Where a line of the records contains the word "今回紹介するのはマインスイーパー機能だけです", show that line.

## Data records:

========================================

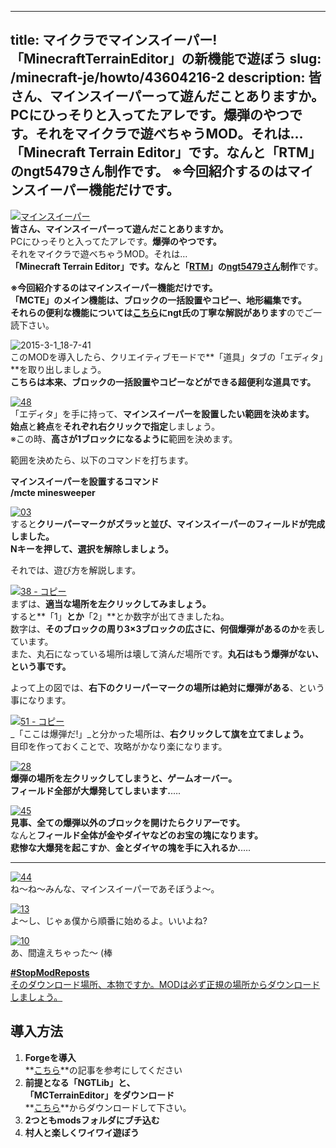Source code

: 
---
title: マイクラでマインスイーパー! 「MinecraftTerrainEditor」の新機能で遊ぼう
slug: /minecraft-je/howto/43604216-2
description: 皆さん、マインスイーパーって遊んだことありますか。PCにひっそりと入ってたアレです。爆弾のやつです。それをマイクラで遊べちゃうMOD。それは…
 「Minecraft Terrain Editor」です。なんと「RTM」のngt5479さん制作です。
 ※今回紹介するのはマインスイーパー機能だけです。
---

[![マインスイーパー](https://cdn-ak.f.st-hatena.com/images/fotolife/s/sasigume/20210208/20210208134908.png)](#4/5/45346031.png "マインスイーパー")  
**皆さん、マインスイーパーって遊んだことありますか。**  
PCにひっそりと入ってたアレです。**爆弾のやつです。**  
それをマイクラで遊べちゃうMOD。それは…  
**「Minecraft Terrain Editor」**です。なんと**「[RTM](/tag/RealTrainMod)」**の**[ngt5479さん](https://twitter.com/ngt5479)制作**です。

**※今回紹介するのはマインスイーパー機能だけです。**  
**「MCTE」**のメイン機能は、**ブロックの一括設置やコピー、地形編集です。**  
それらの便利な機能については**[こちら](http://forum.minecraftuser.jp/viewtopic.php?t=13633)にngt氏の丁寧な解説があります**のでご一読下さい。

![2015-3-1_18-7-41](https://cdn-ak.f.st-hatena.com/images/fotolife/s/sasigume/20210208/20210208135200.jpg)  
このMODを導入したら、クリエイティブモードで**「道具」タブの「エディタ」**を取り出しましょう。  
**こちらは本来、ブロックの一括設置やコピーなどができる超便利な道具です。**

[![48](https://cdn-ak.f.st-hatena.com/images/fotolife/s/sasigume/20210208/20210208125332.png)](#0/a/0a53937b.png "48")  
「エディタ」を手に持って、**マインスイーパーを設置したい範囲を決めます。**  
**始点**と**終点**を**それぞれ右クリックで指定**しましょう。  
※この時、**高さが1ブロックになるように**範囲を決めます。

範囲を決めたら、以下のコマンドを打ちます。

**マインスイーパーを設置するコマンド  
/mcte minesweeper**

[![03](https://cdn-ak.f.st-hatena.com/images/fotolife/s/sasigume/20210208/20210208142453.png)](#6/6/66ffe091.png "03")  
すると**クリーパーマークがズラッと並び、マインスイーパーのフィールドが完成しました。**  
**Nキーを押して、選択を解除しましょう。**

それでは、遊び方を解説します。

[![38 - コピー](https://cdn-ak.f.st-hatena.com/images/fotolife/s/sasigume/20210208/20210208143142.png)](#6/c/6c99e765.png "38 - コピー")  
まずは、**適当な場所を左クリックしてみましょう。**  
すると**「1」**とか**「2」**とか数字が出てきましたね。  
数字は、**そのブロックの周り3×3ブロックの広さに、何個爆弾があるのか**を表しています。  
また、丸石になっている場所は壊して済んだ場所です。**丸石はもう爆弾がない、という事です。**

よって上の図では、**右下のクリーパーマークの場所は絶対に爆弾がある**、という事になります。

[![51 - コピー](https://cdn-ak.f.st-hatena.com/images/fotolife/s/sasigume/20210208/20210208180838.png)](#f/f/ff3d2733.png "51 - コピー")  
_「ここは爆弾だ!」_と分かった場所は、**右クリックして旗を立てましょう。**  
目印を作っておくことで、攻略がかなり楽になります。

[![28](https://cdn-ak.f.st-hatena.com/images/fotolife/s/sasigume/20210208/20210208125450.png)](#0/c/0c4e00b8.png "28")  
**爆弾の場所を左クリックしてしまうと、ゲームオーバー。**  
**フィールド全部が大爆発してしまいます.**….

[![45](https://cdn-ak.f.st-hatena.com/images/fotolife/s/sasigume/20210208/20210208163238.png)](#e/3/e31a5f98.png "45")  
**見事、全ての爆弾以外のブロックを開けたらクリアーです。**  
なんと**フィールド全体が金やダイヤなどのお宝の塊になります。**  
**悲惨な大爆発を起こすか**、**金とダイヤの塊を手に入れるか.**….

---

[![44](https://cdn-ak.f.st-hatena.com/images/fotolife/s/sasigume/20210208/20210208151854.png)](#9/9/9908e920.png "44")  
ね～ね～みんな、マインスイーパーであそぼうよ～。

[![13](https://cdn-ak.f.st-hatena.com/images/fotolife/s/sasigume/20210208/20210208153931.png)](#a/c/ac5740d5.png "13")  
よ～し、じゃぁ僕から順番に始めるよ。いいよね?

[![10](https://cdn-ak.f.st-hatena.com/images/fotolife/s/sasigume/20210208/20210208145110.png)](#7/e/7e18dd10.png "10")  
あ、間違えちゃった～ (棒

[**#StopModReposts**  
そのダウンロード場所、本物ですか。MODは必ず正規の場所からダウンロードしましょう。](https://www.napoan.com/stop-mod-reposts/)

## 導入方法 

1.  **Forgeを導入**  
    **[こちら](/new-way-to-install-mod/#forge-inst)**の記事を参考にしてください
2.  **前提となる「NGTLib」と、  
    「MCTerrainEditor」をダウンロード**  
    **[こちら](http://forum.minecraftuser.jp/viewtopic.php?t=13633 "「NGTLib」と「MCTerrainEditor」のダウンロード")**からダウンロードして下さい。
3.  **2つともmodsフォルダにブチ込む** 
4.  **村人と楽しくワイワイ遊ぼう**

========================================

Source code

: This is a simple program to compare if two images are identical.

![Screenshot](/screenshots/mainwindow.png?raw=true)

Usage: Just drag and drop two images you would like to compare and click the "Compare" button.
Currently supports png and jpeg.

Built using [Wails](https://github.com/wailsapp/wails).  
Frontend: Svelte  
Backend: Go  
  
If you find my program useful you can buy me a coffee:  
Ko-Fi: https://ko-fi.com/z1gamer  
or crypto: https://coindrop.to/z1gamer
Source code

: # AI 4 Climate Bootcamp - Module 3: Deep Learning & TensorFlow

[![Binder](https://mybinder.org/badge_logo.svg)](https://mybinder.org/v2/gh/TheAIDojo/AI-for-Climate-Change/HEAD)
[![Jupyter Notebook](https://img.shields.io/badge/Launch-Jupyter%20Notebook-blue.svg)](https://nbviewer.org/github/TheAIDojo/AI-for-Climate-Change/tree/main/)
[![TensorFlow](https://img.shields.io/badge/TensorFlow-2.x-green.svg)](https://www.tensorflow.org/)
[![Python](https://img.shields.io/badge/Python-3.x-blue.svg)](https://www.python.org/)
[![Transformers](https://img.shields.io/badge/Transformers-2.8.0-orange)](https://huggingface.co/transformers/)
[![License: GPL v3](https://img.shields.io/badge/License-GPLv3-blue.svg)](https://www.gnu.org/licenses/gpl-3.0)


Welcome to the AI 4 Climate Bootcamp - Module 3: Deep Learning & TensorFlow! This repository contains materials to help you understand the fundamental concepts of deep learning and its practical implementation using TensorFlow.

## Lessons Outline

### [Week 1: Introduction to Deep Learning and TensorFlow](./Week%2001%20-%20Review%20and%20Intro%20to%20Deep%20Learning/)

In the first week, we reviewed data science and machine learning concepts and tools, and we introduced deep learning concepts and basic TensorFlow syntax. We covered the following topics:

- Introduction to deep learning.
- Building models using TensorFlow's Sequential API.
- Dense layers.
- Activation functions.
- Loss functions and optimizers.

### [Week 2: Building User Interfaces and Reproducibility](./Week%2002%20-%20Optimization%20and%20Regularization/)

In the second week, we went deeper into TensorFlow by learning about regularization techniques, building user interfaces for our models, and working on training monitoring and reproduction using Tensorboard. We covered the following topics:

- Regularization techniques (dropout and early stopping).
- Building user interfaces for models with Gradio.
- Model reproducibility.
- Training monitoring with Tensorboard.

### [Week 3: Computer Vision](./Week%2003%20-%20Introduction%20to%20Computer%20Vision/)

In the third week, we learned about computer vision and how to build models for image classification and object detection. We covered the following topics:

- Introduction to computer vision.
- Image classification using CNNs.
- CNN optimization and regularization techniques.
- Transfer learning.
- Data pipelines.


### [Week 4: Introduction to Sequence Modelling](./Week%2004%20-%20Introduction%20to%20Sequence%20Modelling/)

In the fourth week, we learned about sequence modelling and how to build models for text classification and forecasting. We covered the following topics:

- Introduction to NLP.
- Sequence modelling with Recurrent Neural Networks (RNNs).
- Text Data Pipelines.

========================================

## Your solution:
 ※今回紹介するのはマインスイーパー機能だけです。
**※今回紹介するのはマインスイーパー機能だけです。**  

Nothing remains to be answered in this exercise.